From that point forward until late March I only took stick baits with me. So I wasn't tempted to go back into my ways. Don't get me wrong a few nights I'd barrow my buddy's swims when that's all they seamed to want. But those nights guys tossing sticks seemed to be the only way it's what I stuck with. By the time the next fall rolled around I hardly wanted to fish any other way. And started really constantly catching jerk bait fish.
You have to delicate yourself to it and gain some confidence. With out the confidence it's hard to keep using it. And confidence is a huge part of catching extremely cold water saugeye.


----------



## HeaVyMeTaLFiSHinGFiEnD (Oct 2, 2010)

Troy makes a great point as well. Take a bunch of jerkbaits you want to fish with and throw them in the water and let em sit for 20-30 minutes so they become acclimated to the water. What might of been tuned perfectly last trip doesnt mean it will be next time you go out.


----------



## Saugeyefisher (Jul 19, 2010)

HeaVyMeTaLFiSHinGFiEnD said:


> Troy makes a great point as well. Take a bunch of jerkbaits you want to fish with and throw them in the water and let em sit for 20-30 minutes so they become acclimated to the water. What might of been tuned perfectly last trip doesnt mean it will be next time you go out.

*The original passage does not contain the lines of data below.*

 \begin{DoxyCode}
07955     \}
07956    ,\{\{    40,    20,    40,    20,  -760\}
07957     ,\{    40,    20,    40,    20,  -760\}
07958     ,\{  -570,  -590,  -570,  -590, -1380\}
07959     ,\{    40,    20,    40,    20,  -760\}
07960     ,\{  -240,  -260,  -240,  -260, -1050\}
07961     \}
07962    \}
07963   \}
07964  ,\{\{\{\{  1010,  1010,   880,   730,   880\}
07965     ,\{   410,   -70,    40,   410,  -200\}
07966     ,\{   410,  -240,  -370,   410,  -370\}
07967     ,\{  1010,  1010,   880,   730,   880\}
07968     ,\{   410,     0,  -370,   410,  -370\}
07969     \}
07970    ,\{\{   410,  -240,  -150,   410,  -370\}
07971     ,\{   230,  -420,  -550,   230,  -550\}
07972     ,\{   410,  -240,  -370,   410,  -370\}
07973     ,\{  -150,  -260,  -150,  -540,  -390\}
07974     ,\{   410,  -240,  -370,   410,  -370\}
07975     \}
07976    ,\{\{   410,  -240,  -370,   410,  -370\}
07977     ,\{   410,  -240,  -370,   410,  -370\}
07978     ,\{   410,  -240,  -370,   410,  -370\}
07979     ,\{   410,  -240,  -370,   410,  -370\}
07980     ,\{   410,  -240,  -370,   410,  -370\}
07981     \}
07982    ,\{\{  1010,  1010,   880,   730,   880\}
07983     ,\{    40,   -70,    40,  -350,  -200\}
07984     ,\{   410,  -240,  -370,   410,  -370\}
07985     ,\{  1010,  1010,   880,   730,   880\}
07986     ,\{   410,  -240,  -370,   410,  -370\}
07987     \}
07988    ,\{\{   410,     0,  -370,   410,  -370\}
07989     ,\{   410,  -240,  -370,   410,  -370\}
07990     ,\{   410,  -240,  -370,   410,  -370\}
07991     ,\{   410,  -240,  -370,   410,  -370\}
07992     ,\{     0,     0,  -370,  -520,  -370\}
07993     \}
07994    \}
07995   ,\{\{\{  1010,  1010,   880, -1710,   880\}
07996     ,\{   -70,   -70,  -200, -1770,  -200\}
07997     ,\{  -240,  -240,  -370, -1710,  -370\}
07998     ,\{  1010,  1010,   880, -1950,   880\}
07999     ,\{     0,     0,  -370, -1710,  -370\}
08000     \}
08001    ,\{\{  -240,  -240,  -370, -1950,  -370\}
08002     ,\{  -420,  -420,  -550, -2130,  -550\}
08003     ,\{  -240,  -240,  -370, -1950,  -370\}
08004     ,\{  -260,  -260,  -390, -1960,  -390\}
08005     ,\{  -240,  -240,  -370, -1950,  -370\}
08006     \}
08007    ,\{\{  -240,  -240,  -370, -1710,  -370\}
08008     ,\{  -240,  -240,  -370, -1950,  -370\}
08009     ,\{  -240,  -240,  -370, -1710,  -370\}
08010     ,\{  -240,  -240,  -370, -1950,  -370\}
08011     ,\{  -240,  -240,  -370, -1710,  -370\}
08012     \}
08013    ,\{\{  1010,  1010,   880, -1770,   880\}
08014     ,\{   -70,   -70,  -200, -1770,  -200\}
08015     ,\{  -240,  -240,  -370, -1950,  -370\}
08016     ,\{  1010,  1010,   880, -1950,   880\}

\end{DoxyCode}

It's crazy. They rise/float/suspend different in different parts of the lake on the same night. Gotta really be watching them an paying attention.... 
Another thing I'll do is watch the bait. Normally this time of year if you around fish there is visible bait present. Do what there doing,mimic them.


----------



## Cobe24 (Sep 14, 2007)

There are days at Indian where deadsticking is the technique and some of my best days have been 10-15 second pauses. Also, let the current do the work. Couple nights ago was a definite float in the current and reel up the slack type of deadstick night. However, most nights at Indian, you are just fine with a 5 second pause or less due to the shallow water.


----------



## 1basshunter (Mar 27, 2011)

There is a guy that I fish with all the time and never dead sticks just a slow steady retrieving and that guy can kill them doing it.


----------



## Mr. A (Apr 23, 2012)

Saugeyefisher said:


> It's crazy. They rise/float/suspend different in different parts of the lake on the same night. Gotta really be watching them an paying attention....
> Another thing I'll do is watch the bait. Normally this time of year if you around fish there is visible bait present. Do what there doing,mimic them.


When I get new lures for the Walking Dead fish I throw them in the freezer and keep them in the cold on the easy to the lake. It takes less time for them to acclimate to the water that way. 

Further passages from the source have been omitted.